• Work required
Each record that follows must be printed exactly as given.

• Records to use
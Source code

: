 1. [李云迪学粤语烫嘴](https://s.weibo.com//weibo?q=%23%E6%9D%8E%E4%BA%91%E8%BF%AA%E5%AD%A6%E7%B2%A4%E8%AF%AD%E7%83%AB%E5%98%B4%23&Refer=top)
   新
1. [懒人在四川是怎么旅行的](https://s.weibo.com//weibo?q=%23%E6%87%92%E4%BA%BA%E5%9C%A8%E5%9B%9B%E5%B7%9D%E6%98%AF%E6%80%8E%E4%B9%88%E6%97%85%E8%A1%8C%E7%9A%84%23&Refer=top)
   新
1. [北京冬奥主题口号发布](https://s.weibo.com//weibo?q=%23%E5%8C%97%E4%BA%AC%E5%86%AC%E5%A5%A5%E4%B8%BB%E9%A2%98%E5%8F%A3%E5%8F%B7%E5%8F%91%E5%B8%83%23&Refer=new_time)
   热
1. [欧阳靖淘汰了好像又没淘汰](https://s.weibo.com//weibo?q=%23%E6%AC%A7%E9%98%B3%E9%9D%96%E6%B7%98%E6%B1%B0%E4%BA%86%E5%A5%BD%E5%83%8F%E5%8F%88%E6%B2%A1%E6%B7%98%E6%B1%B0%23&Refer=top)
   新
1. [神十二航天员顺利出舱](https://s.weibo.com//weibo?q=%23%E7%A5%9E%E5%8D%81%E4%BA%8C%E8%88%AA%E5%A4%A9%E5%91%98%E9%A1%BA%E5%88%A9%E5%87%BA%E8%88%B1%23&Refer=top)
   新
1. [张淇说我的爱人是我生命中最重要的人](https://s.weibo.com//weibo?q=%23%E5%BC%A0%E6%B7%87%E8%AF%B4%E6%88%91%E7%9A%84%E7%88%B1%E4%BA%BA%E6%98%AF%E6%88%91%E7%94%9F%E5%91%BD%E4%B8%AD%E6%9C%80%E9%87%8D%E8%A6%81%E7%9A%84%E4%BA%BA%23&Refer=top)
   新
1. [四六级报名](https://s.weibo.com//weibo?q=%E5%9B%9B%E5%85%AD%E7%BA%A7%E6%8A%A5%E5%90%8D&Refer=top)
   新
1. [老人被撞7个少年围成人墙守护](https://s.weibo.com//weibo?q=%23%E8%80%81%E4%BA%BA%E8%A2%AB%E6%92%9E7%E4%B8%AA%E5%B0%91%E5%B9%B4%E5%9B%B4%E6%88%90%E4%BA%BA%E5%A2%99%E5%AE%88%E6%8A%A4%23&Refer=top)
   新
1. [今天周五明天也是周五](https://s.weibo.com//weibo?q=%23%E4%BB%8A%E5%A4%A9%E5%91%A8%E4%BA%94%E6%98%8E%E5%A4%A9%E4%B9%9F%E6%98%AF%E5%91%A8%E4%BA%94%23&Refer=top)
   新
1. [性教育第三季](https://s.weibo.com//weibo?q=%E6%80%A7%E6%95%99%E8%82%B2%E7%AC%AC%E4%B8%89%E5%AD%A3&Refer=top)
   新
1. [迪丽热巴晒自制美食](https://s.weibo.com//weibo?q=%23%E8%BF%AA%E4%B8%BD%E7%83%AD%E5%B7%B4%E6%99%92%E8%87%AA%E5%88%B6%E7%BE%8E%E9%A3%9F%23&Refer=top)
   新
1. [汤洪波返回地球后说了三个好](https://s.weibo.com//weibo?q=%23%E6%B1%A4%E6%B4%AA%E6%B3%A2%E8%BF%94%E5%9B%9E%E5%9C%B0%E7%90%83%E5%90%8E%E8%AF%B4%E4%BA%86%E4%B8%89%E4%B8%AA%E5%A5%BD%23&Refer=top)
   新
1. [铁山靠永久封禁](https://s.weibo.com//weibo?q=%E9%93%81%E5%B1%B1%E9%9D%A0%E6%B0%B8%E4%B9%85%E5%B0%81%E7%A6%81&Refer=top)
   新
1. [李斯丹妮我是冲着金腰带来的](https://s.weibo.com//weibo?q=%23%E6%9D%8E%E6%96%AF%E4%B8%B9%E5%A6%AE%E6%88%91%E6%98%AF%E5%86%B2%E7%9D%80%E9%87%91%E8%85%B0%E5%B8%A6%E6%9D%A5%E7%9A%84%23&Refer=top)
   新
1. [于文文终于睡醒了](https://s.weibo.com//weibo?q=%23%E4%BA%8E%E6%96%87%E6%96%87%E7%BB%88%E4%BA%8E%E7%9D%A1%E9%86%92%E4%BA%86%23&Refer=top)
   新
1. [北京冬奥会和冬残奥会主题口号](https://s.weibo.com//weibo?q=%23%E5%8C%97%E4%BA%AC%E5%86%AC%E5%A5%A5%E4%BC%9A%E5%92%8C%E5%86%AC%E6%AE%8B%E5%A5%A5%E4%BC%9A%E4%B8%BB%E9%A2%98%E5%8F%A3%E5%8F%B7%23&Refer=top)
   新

• Result of the exercise
Source code

: 1. [李云迪学粤语烫嘴](https://s.weibo.com//weibo?q=%23%E6%9D%8E%E4%BA%91%E8%BF%AA%E5%AD%A6%E7%B2%A4%E8%AF%AD%E7%83%AB%E5%98%B4%23&Refer=top)
   新
1. [懒人在四川是怎么旅行的](https://s.weibo.com//weibo?q=%23%E6%87%92%E4%BA%BA%E5%9C%A8%E5%9B%9B%E5%B7%9D%E6%98%AF%E6%80%8E%E4%B9%88%E6%97%85%E8%A1%8C%E7%9A%84%23&Refer=top)
   新
1. [北京冬奥主题口号发布](https://s.weibo.com//weibo?q=%23%E5%8C%97%E4%BA%AC%E5%86%AC%E5%A5%A5%E4%B8%BB%E9%A2%98%E5%8F%A3%E5%8F%B7%E5%8F%91%E5%B8%83%23&Refer=new_time)
   热
1. [欧阳靖淘汰了好像又没淘汰](https://s.weibo.com//weibo?q=%23%E6%AC%A7%E9%98%B3%E9%9D%96%E6%B7%98%E6%B1%B0%E4%BA%86%E5%A5%BD%E5%83%8F%E5%8F%88%E6%B2%A1%E6%B7%98%E6%B1%B0%23&Refer=top)
   新
1. [神十二航天员顺利出舱](https://s.weibo.com//weibo?q=%23%E7%A5%9E%E5%8D%81%E4%BA%8C%E8%88%AA%E5%A4%A9%E5%91%98%E9%A1%BA%E5%88%A9%E5%87%BA%E8%88%B1%23&Refer=top)
   新
1. [张淇说我的爱人是我生命中最重要的人](https://s.weibo.com//weibo?q=%23%E5%BC%A0%E6%B7%87%E8%AF%B4%E6%88%91%E7%9A%84%E7%88%B1%E4%BA%BA%E6%98%AF%E6%88%91%E7%94%9F%E5%91%BD%E4%B8%AD%E6%9C%80%E9%87%8D%E8%A6%81%E7%9A%84%E4%BA%BA%23&Refer=top)
   新
1. [四六级报名](https://s.weibo.com//weibo?q=%E5%9B%9B%E5%85%AD%E7%BA%A7%E6%8A%A5%E5%90%8D&Refer=top)
   新
1. [老人被撞7个少年围成人墙守护](https://s.weibo.com//weibo?q=%23%E8%80%81%E4%BA%BA%E8%A2%AB%E6%92%9E7%E4%B8%AA%E5%B0%91%E5%B9%B4%E5%9B%B4%E6%88%90%E4%BA%BA%E5%A2%99%E5%AE%88%E6%8A%A4%23&Refer=top)
   新
1. [今天周五明天也是周五](https://s.weibo.com//weibo?q=%23%E4%BB%8A%E5%A4%A9%E5%91%A8%E4%BA%94%E6%98%8E%E5%A4%A9%E4%B9%9F%E6%98%AF%E5%91%A8%E4%BA%94%23&Refer=top)
   新
1. [性教育第三季](https://s.weibo.com//weibo?q=%E6%80%A7%E6%95%99%E8%82%B2%E7%AC%AC%E4%B8%89%E5%AD%A3&Refer=top)
   新
1. [迪丽热巴晒自制美食](https://s.weibo.com//weibo?q=%23%E8%BF%AA%E4%B8%BD%E7%83%AD%E5%B7%B4%E6%99%92%E8%87%AA%E5%88%B6%E7%BE%8E%E9%A3%9F%23&Refer=top)
   新
1. [汤洪波返回地球后说了三个好](https://s.weibo.com//weibo?q=%23%E6%B1%A4%E6%B4%AA%E6%B3%A2%E8%BF%94%E5%9B%9E%E5%9C%B0%E7%90%83%E5%90%8E%E8%AF%B4%E4%BA%86%E4%B8%89%E4%B8%AA%E5%A5%BD%23&Refer=top)
   新
1. [铁山靠永久封禁](https://s.weibo.com//weibo?q=%E9%93%81%E5%B1%B1%E9%9D%A0%E6%B0%B8%E4%B9%85%E5%B0%81%E7%A6%81&Refer=top)
   新
1. [李斯丹妮我是冲着金腰带来的](https://s.weibo.com//weibo?q=%23%E6%9D%8E%E6%96%AF%E4%B8%B9%E5%A6%AE%E6%88%91%E6%98%AF%E5%86%B2%E7%9D%80%E9%87%91%E8%85%B0%E5%B8%A6%E6%9D%A5%E7%9A%84%23&Refer=top)
   新
1. [于文文终于睡醒了](https://s.weibo.com//weibo?q=%23%E4%BA%8E%E6%96%87%E6%96%87%E7%BB%88%E4%BA%8E%E7%9D%A1%E9%86%92%E4%BA%86%23&Refer=top)
   新
1. [北京冬奥会和冬残奥会主题口号](https://s.weibo.com//weibo?q=%23%E5%8C%97%E4%BA%AC%E5%86%AC%E5%A5%A5%E4%BC%9A%E5%92%8C%E5%86%AC%E6%AE%8B%E5%A5%A5%E4%BC%9A%E4%B8%BB%E9%A2%98%E5%8F%A3%E5%8F%B7%23&Refer=top)
   新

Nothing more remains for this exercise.